### ACTIVITY
Below are the records; copy each line in which "Docker" can be found.

### SOURCE RECORDS
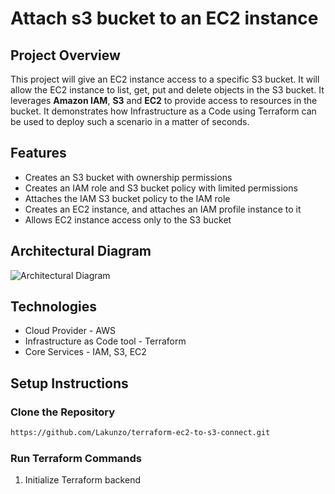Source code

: # Attach s3 bucket to an EC2 instance
## Project Overview

This project will give an EC2 instance access to a specific S3 bucket. It will allow the EC2 instance to list, get, put and delete objects in the S3 bucket. It leverages **Amazon IAM**, **S3** and **EC2** to provide access to resources in the bucket. It demonstrates how Infrastructure as a Code using Terraform can be used to deploy such a scenario in a matter of seconds. 

## Features
* Creates an S3 bucket with ownership permissions
* Creates an IAM role and S3 bucket policy with limited permissions
* Attaches the IAM S3 bucket policy to the IAM role
* Creates an EC2 instance, and attaches an IAM profile instance to it
* Allows EC2 instance access only to the S3 bucket

## Architectural Diagram
![Architectural Diagram](https://i.postimg.cc/Bvqq4Kv5/ec2-s3-drawio.png)

## Technologies
* Cloud Provider - AWS
* Infrastructure as Code tool - Terraform
* Core Services - IAM, S3, EC2

## Setup Instructions
### Clone the Repository
```Bash
https://github.com/Lakunzo/terraform-ec2-to-s3-connect.git
```
### Run Terraform Commands
1. Initialize Terraform backend

 
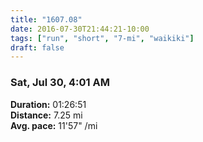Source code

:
```yaml
---
title: "1607.08"
date: 2016-07-30T21:44:21-10:00
tags: ["run", "short", "7-mi", "waikiki"]
draft: false
---
```


### Sat, Jul 30, 4:01 AM

**Duration:** 01:26:51  
**Distance:** 7.25 mi  
**Avg. pace:** 11'57" /mi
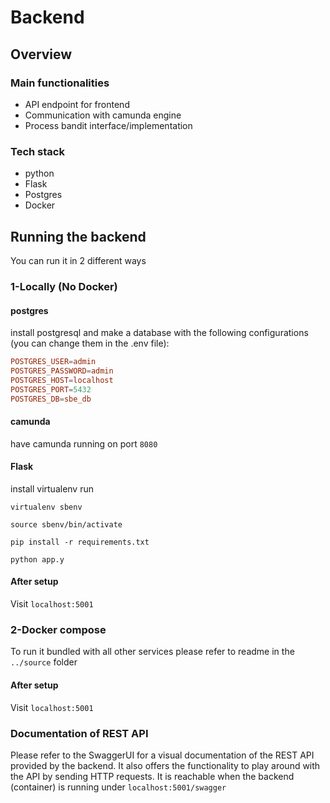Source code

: # Backend

## Overview

### Main functionalities
* API endpoint for frontend
* Communication with camunda engine
* Process bandit interface/implementation
### Tech stack
* python
* Flask
* Postgres
* Docker
## Running the backend
You can run it in 2 different ways
### 1-Locally (No Docker)
#### postgres
install postgresql and make a database with the following configurations (you can change them in the .env file):
```conf
POSTGRES_USER=admin
POSTGRES_PASSWORD=admin
POSTGRES_HOST=localhost
POSTGRES_PORT=5432
POSTGRES_DB=sbe_db
```
#### camunda
have camunda running on port `8080`
#### Flask
install virtualenv
run

`virtualenv sbenv`

`source sbenv/bin/activate`

`pip install -r requirements.txt`

`python app.y`

#### After setup
Visit `localhost:5001`
### 2-Docker compose
To run it bundled with all other services please refer to readme in the `../source` folder
#### After setup
Visit `localhost:5001`

### Documentation of REST API
Please refer to the SwaggerUI for a visual documentation of the REST API provided by the backend.
It also offers the functionality to play around with the API by sending HTTP requests.
It is reachable when the backend (container) is running under `localhost:5001/swagger`
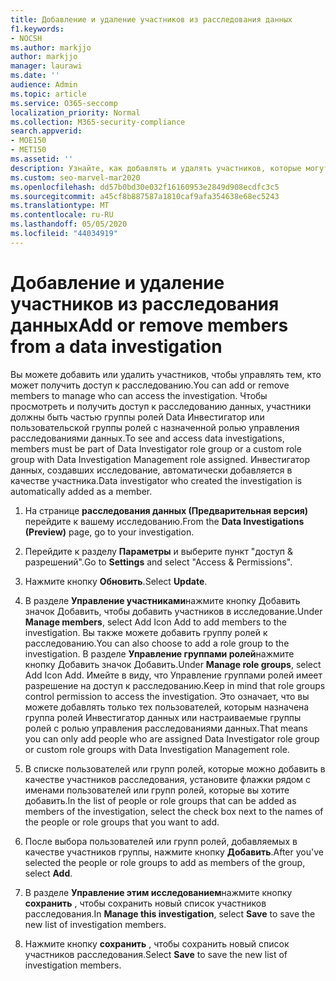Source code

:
 ```yaml
---
title: Добавление и удаление участников из расследования данных
f1.keywords:
- NOCSH
ms.author: markjjo
author: markjjo
manager: laurawi
ms.date: ''
audience: Admin
ms.topic: article
ms.service: O365-seccomp
localization_priority: Normal
ms.collection: M365-security-compliance
search.appverid:
- MOE150
- MET150
ms.assetid: ''
description: Узнайте, как добавлять и удалять участников, которые могут получать доступ к расследованию при управлении анализом данных.
ms.custom: seo-marvel-mar2020
ms.openlocfilehash: dd57b0bd30e032f16160953e2849d908ecdfc3c5
ms.sourcegitcommit: a45cf8b887587a1810caf9afa354638e68ec5243
ms.translationtype: MT
ms.contentlocale: ru-RU
ms.lasthandoff: 05/05/2020
ms.locfileid: "44034919"
---
```

# <a name="add-or-remove-members-from-a-data-investigation"></a><span data-ttu-id="e7e94-103">Добавление и удаление участников из расследования данных</span><span class="sxs-lookup"><span data-stu-id="e7e94-103">Add or remove members from a data investigation</span></span>

<span data-ttu-id="e7e94-104">Вы можете добавить или удалить участников, чтобы управлять тем, кто может получить доступ к расследованию.</span><span class="sxs-lookup"><span data-stu-id="e7e94-104">You can add or remove members to manage who can access the investigation.</span></span> <span data-ttu-id="e7e94-105">Чтобы просмотреть и получить доступ к расследованию данных, участники должны быть частью группы ролей Data Инвестигатор или пользовательской группы ролей с назначенной ролью управления расследованиями данных.</span><span class="sxs-lookup"><span data-stu-id="e7e94-105">To see and access data investigations, members must be part of Data Investigator role group or a custom role group with Data Investigation Management role assigned.</span></span> <span data-ttu-id="e7e94-106">Инвестигатор данных, создавших исследование, автоматически добавляется в качестве участника.</span><span class="sxs-lookup"><span data-stu-id="e7e94-106">Data investigator who created the investigation is automatically added as a member.</span></span>

1. <span data-ttu-id="e7e94-107">На странице **расследования данных (Предварительная версия)** перейдите к вашему исследованию.</span><span class="sxs-lookup"><span data-stu-id="e7e94-107">From the **Data Investigations (Preview)** page, go to your investigation.</span></span>

2. <span data-ttu-id="e7e94-108">Перейдите к разделу **Параметры** и выберите пункт "доступ & разрешений".</span><span class="sxs-lookup"><span data-stu-id="e7e94-108">Go to **Settings** and select "Access & Permissions".</span></span>
 
3. <span data-ttu-id="e7e94-109">Нажмите кнопку **Обновить**.</span><span class="sxs-lookup"><span data-stu-id="e7e94-109">Select **Update**.</span></span>
 
4. <span data-ttu-id="e7e94-110">В разделе **Управление участниками**нажмите кнопку Добавить значок Добавить, чтобы добавить участников в исследование.</span><span class="sxs-lookup"><span data-stu-id="e7e94-110">Under **Manage members**, select Add Icon Add to add members to the investigation.</span></span> <span data-ttu-id="e7e94-111">Вы также можете добавить группу ролей к расследованию.</span><span class="sxs-lookup"><span data-stu-id="e7e94-111">You can also choose to add a role group to the investigation.</span></span> <span data-ttu-id="e7e94-112">В разделе **Управление группами ролей**нажмите кнопку Добавить значок Добавить.</span><span class="sxs-lookup"><span data-stu-id="e7e94-112">Under **Manage role groups**, select Add Icon Add.</span></span> 
     <span data-ttu-id="e7e94-113">Имейте в виду, что Управление группами ролей имеет разрешение на доступ к расследованию.</span><span class="sxs-lookup"><span data-stu-id="e7e94-113">Keep in mind that role groups control permission to access the investigation.</span></span> <span data-ttu-id="e7e94-114">Это означает, что вы можете добавлять только тех пользователей, которым назначена группа ролей Инвестигатор данных или настраиваемые группы ролей с ролью управления расследованиями данных.</span><span class="sxs-lookup"><span data-stu-id="e7e94-114">That means you can only add people who are assigned Data Investigator role group or custom role groups with Data Investigation Management role.</span></span>
 
5. <span data-ttu-id="e7e94-115">В списке пользователей или групп ролей, которые можно добавить в качестве участников расследования, установите флажки рядом с именами пользователей или групп ролей, которые вы хотите добавить.</span><span class="sxs-lookup"><span data-stu-id="e7e94-115">In the list of people or role groups that can be added as members of the investigation, select the check box next to the names of the people or role groups that you want to add.</span></span>

6. <span data-ttu-id="e7e94-116">После выбора пользователей или групп ролей, добавляемых в качестве участников группы, нажмите кнопку **Добавить**.</span><span class="sxs-lookup"><span data-stu-id="e7e94-116">After you've selected the people or role groups to add as members of the group, select **Add**.</span></span>

7. <span data-ttu-id="e7e94-117">В разделе **Управление этим исследованием**нажмите кнопку **сохранить** , чтобы сохранить новый список участников расследования.</span><span class="sxs-lookup"><span data-stu-id="e7e94-117">In **Manage this investigation**, select **Save** to save the new list of investigation members.</span></span>

8. <span data-ttu-id="e7e94-118">Нажмите кнопку **сохранить** , чтобы сохранить новый список участников расследования.</span><span class="sxs-lookup"><span data-stu-id="e7e94-118">Select **Save** to save the new list of investigation members.</span></span>
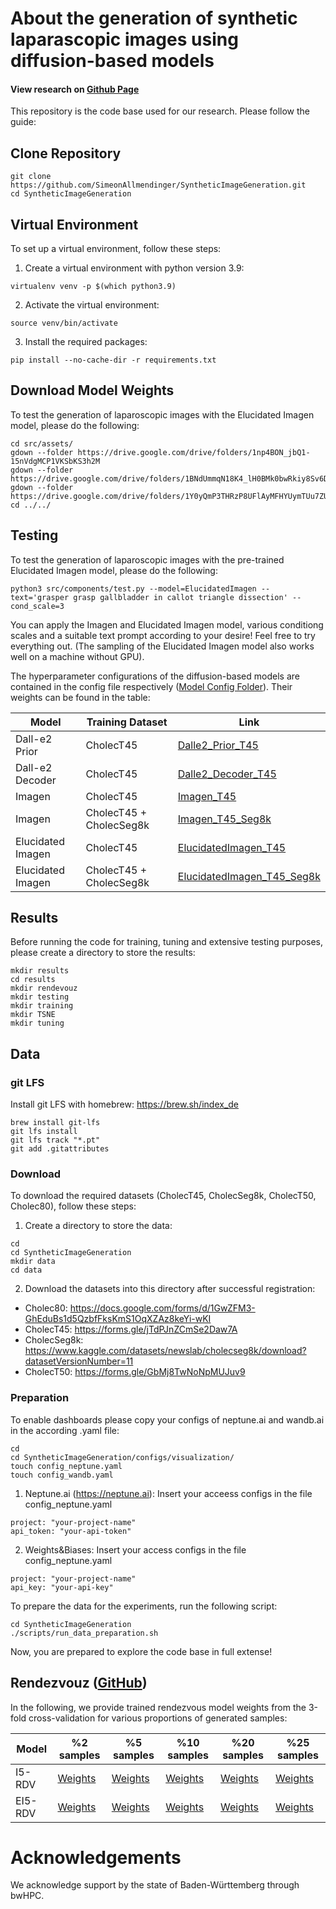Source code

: <link href="./docs/style.css" rel="stylesheet"/>

# About the generation of synthetic laparascopic images using diffusion-based models

#### View research on [Github Page](https://simeonallmendinger.github.io/SyntheticImageGeneration//)

<div class="row"></div>

This repository is the code base used for our research. Please follow the guide:

## Clone Repository

```
git clone https://github.com/SimeonAllmendinger/SyntheticImageGeneration.git
cd SyntheticImageGeneration
```

## Virtual Environment
To set up a virtual environment, follow these steps:
1. Create a virtual environment with python version 3.9:

```
virtualenv venv -p $(which python3.9)
```

2. Activate the virtual environment:

```
source venv/bin/activate
```

3. Install the required packages:

```
pip install --no-cache-dir -r requirements.txt
```

## Download Model Weights
To test the generation of laparoscopic images with the Elucidated Imagen model, please do the following:
```
cd src/assets/
gdown --folder https://drive.google.com/drive/folders/1np4BON_jbQ1-15nVdgMCP1VKSbKS3h2M
gdown --folder https://drive.google.com/drive/folders/1BNdUmmqN18K4_lH0BMk0bwRkiy8Sv6D-
gdown --folder https://drive.google.com/drive/folders/1Y0yQmP3THRzP8UFlAyMFHYUymTUu7ZUu
cd ../../
```

## Testing
To test the generation of laparoscopic images with the pre-trained Elucidated Imagen model, please do the following:
```
python3 src/components/test.py --model=ElucidatedImagen --text='grasper grasp gallbladder in callot triangle dissection' --cond_scale=3
```

You can apply the Imagen and Elucidated Imagen model, various conditiong scales and a suitable text prompt according to your desire! Feel free to try everything out. (The sampling of the Elucidated Imagen model also works well on a machine without GPU).

The hyperparameter configurations of the diffusion-based models are contained in the config file respectively ([Model Config Folder](https://github.com/SimeonAllmendinger/SyntheticImageGeneration/tree/main/configs/models)). Their weights can be found in the table:

| Model             | Training Dataset          |    Link                           |
| ---               | ---                       | ---                               |
| Dall-e2 Prior     | CholecT45                 |  [Dalle2_Prior_T45](https://drive.google.com/file/d/17hUYgOPMuIA7twX7IcWAjlMAdwkTPPVo/view?usp=share_link)  |
| Dall-e2 Decoder   | CholecT45                 |  [Dalle2_Decoder_T45](https://drive.google.com/file/d/1zy2oiSGlXTxPtjIbM1_QV1_Qi8f3QgZK/view?usp=share_link)  |
| Imagen            | CholecT45                 |  [Imagen_T45](https://drive.google.com/file/d/1Nk_Pskv5lphDzERDPyaafyl4Hf_597S0/view?usp=share_link)  |
| Imagen            | CholecT45 + CholecSeg8k   |  [Imagen_T45_Seg8k](https://drive.google.com/file/d/1myQYlwYWlmnxIvJHkI_tSAQ2yQuXIk7j/view?usp=share_link)  |
| Elucidated Imagen | CholecT45                 |  [ElucidatedImagen_T45](https://drive.google.com/file/d/1RVHM3jzsMtqRNwuyU2Wi9RExtIYlwDVp/view?usp=share_link)  |
| Elucidated Imagen | CholecT45 + CholecSeg8k   |  [ElucidatedImagen_T45_Seg8k](https://drive.google.com/file/d/1EdFsQB0RYvVUvonan16RKgIzDoSr3NiK/view?usp=share_link)  |


## Results
Before running the code for training, tuning and extensive testing purposes, please create a directory to store the results:

```
mkdir results
cd results
mkdir rendevouz
mkdir testing
mkdir training
mkdir TSNE
mkdir tuning
```

## Data
### git LFS

Install git LFS with homebrew: https://brew.sh/index_de
```
brew install git-lfs
git lfs install
git lfs track "*.pt"
git add .gitattributes
```

### Download
To download the required datasets (CholecT45, CholecSeg8k, CholecT50, Cholec80), follow these steps:
1. Create a directory to store the data:

```
cd
cd SyntheticImageGeneration
mkdir data
cd data
```

2. Download the datasets into this directory after successful registration: 
-   Cholec80: https://docs.google.com/forms/d/1GwZFM3-GhEduBs1d5QzbfFksKmS1OqXZAz8keYi-wKI
-   CholecT45: https://forms.gle/jTdPJnZCmSe2Daw7A
-   CholecSeg8k: https://www.kaggle.com/datasets/newslab/cholecseg8k/download?datasetVersionNumber=11
-   CholecT50: https://forms.gle/GbMj8TwNoNpMUJuv9

### Preparation
To enable dashboards please copy your configs of neptune.ai and wandb.ai in the according .yaml file:

```
cd
cd SyntheticImageGeneration/configs/visualization/
touch config_neptune.yaml
touch config_wandb.yaml
```

1. Neptune.ai (https://neptune.ai):
Insert your acceess configs in the file config_neptune.yaml 
```
project: "your-project-name" 
api_token: "your-api-token"
```
2. Weights&Biases:
Insert your access configs in the file config_neptune.yaml 
```
project: "your-project-name" 
api_key: "your-api-key"
```

To prepare the data for the experiments, run the following script:
```
cd SyntheticImageGeneration
./scripts/run_data_preparation.sh
```

Now, you are prepared to explore the code base in full extense!


## Rendezvouz ([GitHub](https://github.com/CAMMA-public/rendezvous))

In the following, we provide trained rendezvous model weights from the 3-fold cross-validation for various proportions of generated samples:

| Model   | %2 samples | %5 samples  | %10 samples | %20 samples | %25 samples |
| --- | --- | --- | --- | --- | --- |
| I5-RDV  | [Weights](https://drive.google.com/file/d/1LC7OTJMVn_lPy1pucmHMnkRCz1BNnTBI/view?usp=share_link) | [Weights](https://drive.google.com/file/d/1rDyXPNh8vgj4yJwXotEGMNCYfOwVV9z6/view?usp=share_link) | [Weights](https://drive.google.com/file/d/1yqxXXb4-OfWJ4QniyZSJJgG_nyqMrsfy/view?usp=share_link) | [Weights](https://drive.google.com/file/d/1Cas_dBBBCqYOmzJacH_toFQqhSu_Naum/view?usp=share_link) | [Weights](https://drive.google.com/file/d/1a6STIJThlRYqIAgHRnbZACiceVrBMlPS/view?usp=share_link) |
| EI5-RDV | [Weights](https://drive.google.com/file/d/1LC7OTJMVn_lPy1pucmHMnkRCz1BNnTBI/view?usp=share_link) | [Weights](https://drive.google.com/file/d/1Miqj6ZPjqCLvuPjXEe9xgUuB3bQnLMC6/view?usp=share_link) | [Weights](https://drive.google.com/file/d/1bNSahBYI1AdATPypjQ3_Xht03pawGBRR/view?usp=share_link) | [Weights](https://drive.google.com/file/d/1bNSahBYI1AdATPypjQ3_Xht03pawGBRR/view?usp=share_link) | [Weights](https://drive.google.com/file/d/1Cas_dBBBCqYOmzJacH_toFQqhSu_Naum/view?usp=share_link) |


# Acknowledgements

We acknowledge support by the state of Baden-Württemberg through bwHPC.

### SOLUTION FOR THIS PROBLEM
* Docker
### 1-Locally (No Docker)
### 2-Docker compose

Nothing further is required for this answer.